I’m trying to implement the following paper: Population based training for a simple CIFAR classifier.
As a part of this I need to train multiple models, with different hyperparameters, in parallel (they will be fed the same data). Each of these models would then update a global dict with its validation accuracy as well as its parameters. These models would then periodically and asynchronously explore and exploit using this list.
Is there any way to simultaneously train different models (models with different hyperparameters), each on a separate GPU, in parallel? Additionally how can they be made to update a global list or dictionary? Communication doesn’t have to be synchronous.
I came across this post on the forum but the implementation seems to be sequential rather than parallel. https://discuss.pytorch.org/t/model-parallelism-in-pytorch-for-large-r-than-1-gpu-models/778/2
Any help would be greatly appreciated
It feels that using
multiprocessing should work for you. Is there any problem with it?
multiprocessing will make it a bit hard to share a global dict (it is possible using managers, but it’s not very intuitive). You can try spawning a few threads first, and see if you are bottlenecked by Python’s GIL.
Thanks! Turns out multiprocess seems to be what I’m looking for. I checked out few tutorials regarding manager. Will give it a try.
I had a doubt though, would i need to specify GPUs or does the multiprocessing module automatically take care of distributing processes across it? Also, can I use the pool class? Will pytorch throw an error if I try to map to too many processes?

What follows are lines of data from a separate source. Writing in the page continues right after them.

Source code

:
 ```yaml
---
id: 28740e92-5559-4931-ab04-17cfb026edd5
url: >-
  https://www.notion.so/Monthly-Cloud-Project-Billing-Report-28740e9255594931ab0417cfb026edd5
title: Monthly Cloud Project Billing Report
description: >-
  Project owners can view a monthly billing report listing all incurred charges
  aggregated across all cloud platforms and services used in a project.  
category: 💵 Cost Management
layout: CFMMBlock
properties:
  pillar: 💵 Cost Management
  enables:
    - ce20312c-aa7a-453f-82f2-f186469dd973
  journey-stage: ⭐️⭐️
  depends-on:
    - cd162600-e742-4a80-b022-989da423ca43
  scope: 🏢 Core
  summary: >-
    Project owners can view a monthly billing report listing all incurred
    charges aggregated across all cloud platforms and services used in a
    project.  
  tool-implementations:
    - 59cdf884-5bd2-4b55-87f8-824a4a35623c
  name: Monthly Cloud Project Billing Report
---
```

You will need to write your own function that runs the experiments. Just make sure that they each use a different GPU and it should be fine.
I’m reconsidering my strategy after coming across this though:
For now I’ll focus on multiprocessing without GPUs.

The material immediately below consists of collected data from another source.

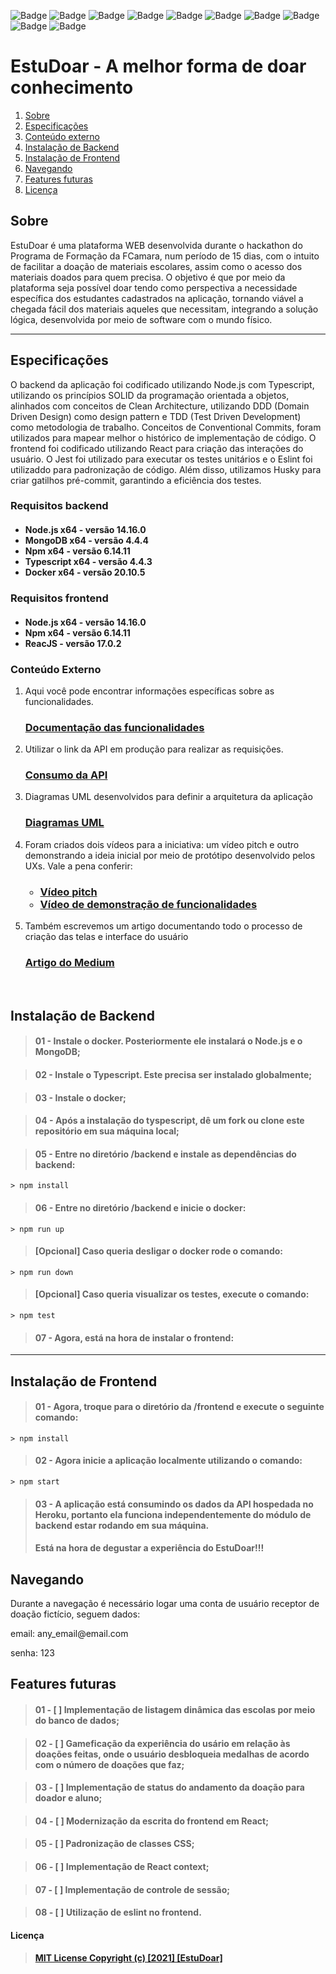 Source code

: ![Badge](https://img.shields.io/static/v1?label=Node.js&message=v14.16.0&color=green&logo=node.js&style=for-the-badge)
![Badge](https://img.shields.io/static/v1?label=Npm&message=v6.14.11&color=yellow&logo=npm&style=for-the-badge)
![Badge](https://img.shields.io/static/v1?label=Typescript&message=v4.4.3&color=blue&logo=typescript&style=for-the-badge)
![Badge](https://img.shields.io/static/v1?label=MongoDB&message=v4.4.4&color=green&logo=mongodb&style=for-the-badge)
![Badge](https://img.shields.io/github/stars/joaogutierrre/EstuDoar?color=orange&style=for-the-badge)
![Badge](https://img.shields.io/github/forks/joaogutierrre/EstuDoar?&style=for-the-badge)
![Badge](https://img.shields.io/github/stars/joaogutierrre/EstuDoar?&style=for-the-badge)
![Badge](https://img.shields.io/static/v1?label=React.js&message=v17.0.2&color=blue&logo=react&style=for-the-badge)
![Badge](https://img.shields.io/static/v1?label=Swagger&message=Docs&color=green&logo=swagger&style=for-the-badge)
![Badge](https://img.shields.io/static/v1?label=Docker&message=v20.10.5&color=blue&logo=docker&style=for-the-badge)

# EstuDoar -  A melhor forma de doar conhecimento

<ol>
    <li><a href="#sobre">Sobre</a></li>
        <li> <a href="#especificacoes">Especificações</a></li>
        <li> <a href="#conteudoxterno">Conteúdo externo</a></li>
        <li> <a href="#instalacao-backend">Instalação de Backend</a> </li>
        <li> <a href="#instalacao-frontend">Instalação de Frontend</a> </li>
        <li> <a href="#navegando"> Navegando </a> </li>
        <li> <a href="#features-furutas">Features futuras</a> </li>
    <li><a href="#licencas">Licença</a></li>
</ol>
<h2 id="sobre">Sobre</h2>

<p text="justify">EstuDoar é uma plataforma WEB desenvolvida durante o hackathon do Programa de Formação da FCamara, num período de 15 dias, com o intuito de facilitar a doação de materiais escolares, assim como o acesso dos materiais doados para quem precisa. O objetivo é que por meio da plataforma seja possível doar tendo como perspectiva a necessidade específica dos estudantes cadastrados na aplicação, tornando viável a chegada fácil dos materiais aqueles que necessitam, integrando a solução lógica, desenvolvida por meio de software com o mundo físico.</p>

<hr>

<h2 id="especificacoes"> Especificações </h2>

O backend da aplicação foi codificado utilizando Node.js com Typescript, utilizando os princípios SOLID da programação orientada a objetos, alinhados com conceitos de Clean
Architecture, utilizando DDD (Domain Driven Design) como design pattern e TDD (Test Driven Development) como metodologia de trabalho. Conceitos de Conventional Commits, foram
utilizados para mapear melhor o histórico de implementação de código. O frontend foi codificado utilizando React para criação das interações do usuário.
O Jest foi utilizado para executar os testes unitários e o Eslint foi utilizaddo para padronização de código. Além disso, utilizamos Husky para criar gatilhos pré-commit, garantindo a eficiência dos testes.
  
<h3> Requisitos backend </h3>
<h4>
<ul>
<li> Node.js x64 - versão 14.16.0 </li>
<li> MongoDB x64 - versão 4.4.4 </li>
<li> Npm x64 - versão 6.14.11 </li>
<li> Typescript x64 - versão 4.4.3  </li>
<li> Docker x64 - versão 20.10.5 </li>
</ul>
</h4>

<h3> Requisitos frontend </h3>

<h4>
<ul>
<li> Node.js x64 - versão 14.16.0 </li>
<li> Npm x64 - versão 6.14.11 </li>
<li> ReacJS - versão 17.0.2</li>
</ul>
</h4>

<h3 id="conteudoxterno"> Conteúdo Externo </h3>

<ol>
<li>
<p> Aqui você pode encontrar informações específicas sobre as funcionalidades. </p>
<h3>
<a href="https://estudoar-ts-api.herokuapp.com/api-docs/ ">Documentação das funcionalidades</a> 
</h3>
</li>
<li>
<p> Utilizar o link da API em produção para realizar as requisições. </p>
<h3> 
<a href="https://estudoar-ts-api.herokuapp.com/ ">Consumo da API</a> 
</h3>
</li>
<li>
<p> Diagramas UML desenvolvidos para definir a arquitetura da aplicação </p>
<h3>
<a href="https://onedrive.live.com/?authkey=%21AHyJ7In7BgI2Iv8&id=A154273DA5E82959%2112758&cid=A154273DA5E82959"> Diagramas UML</a>
</h3>
</li>
<li> Foram criados dois vídeos para a iniciativa: um vídeo pitch e outro demonstrando a ideia inicial por meio de protótipo desenvolvido pelos UXs. Vale a pena conferir:
<ul>
<h3>
<a href="https://youtu.be/onNDhSUu84M"><li>Vídeo pitch</li></a>
<a href="https://youtu.be/HUIReKpRHig"><li>Vídeo de demonstração de funcionalidades</li></a>
</h3>
</ul>
</li>
<li>
<p>Também escrevemos um artigo documentando todo o processo de criação das telas e interface do usuário</p>
<h3>
<a href="https://natachaandrade.medium.com/estudoar-facilitando-a-doa%C3%A7%C3%A3o-de-materiais-escolares-com-ux-4fc3abd566f">Artigo do Medium</a>
</h3>
</li>
</ol>
<br>

<h2 id="instalacao-backend">Instalação de Backend</h2>

>#### 01 - Instale o docker. Posteriormente ele instalará o Node.js e o MongoDB;

>#### 02 - Instale o Typescript. Este precisa ser instalado globalmente;

>#### 03 - Instale o docker;

>#### 04 - Após a instalação do tyspescript, dê um fork ou clone este repositório em sua máquina local;

>#### 05 - Entre no diretório /backend e instale as dependências do backend:

```npm
> npm install
```
>#### 06 - Entre no diretório /backend e inicie o docker:

```docker
> npm run up
```

>#### [Opcional] Caso queria desligar o docker rode o comando:

```docker
> npm run down
```
>#### [Opcional] Caso queria visualizar os testes, execute o comando:

```npm
> npm test
```

>#### 07 - Agora, está na hora de instalar o frontend: 

<hr>

<h2 id="instalacao-frontend"> Instalação de Frontend</h2>

>#### 01 - Agora, troque para o diretório da /frontend e execute o seguinte comando:

```npm
> npm install
```

>#### 02 - Agora inicie a aplicação localmente utilizando o comando:
```npm
> npm start
```

>#### 03 - A aplicação está consumindo os dados da API hospedada no Heroku, portanto ela funciona independentemente do módulo de backend estar rodando em sua máquina.
>#### Está na hora de degustar a experiência do EstuDoar!!!

<h2 id="navegando"> Navegando </h2>
<p> Durante a navegação é necessário logar uma conta de usuário receptor de doação fictício, seguem dados: </p>
<p> email: any_email@email.com </p>
<p> senha: 123 </p>

<h2 id="features-furutas"> Features futuras </h2>

>#### 01 - [ ] Implementação de listagem dinâmica das escolas por meio do banco de dados; 

>#### 02 - [ ] Gameficação da experiência do usário em relação às doações feitas, onde o usuário desbloqueia medalhas de acordo com o número de doações que faz;

>#### 03 - [ ] Implementação de status do andamento da doação para doador e aluno;

>#### 04 - [ ] Modernização da escrita do frontend em React;

>#### 05 - [ ] Padronização de classes CSS;

>#### 06 - [ ] Implementação de React context;

>#### 07 - [ ] Implementação de controle de sessão;

>#### 08 - [ ] Utilização de eslint no frontend.

<h4 id="licencas"> Licença </h4>

>#### <a href="https://choosealicense.com/licenses/mit/">MIT License Copyright (c) [2021] [EstuDoar]</a>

I thought you have multiple GPUs, one for each model. Am I wrong?
Sorry, my bad. I didn’t read the link properly.
Yes, I do have 1 GPU per model. I’m still confused about how to use multiprocessing with GPUs though. The links I’ve seen use something like
model = torch.nn.DataParallel(model, device_ids=[0,1]).cuda()
replicas = nn.parallel.replicate(module, device_ids)
outputs = nn.parallel.parallel_apply(replicas, inputs)
However what I want to do is run training functions in parallel and change the hyper parameters. Could you tell me how we can assign GPUs to functions and run them in parallel with multiprocess?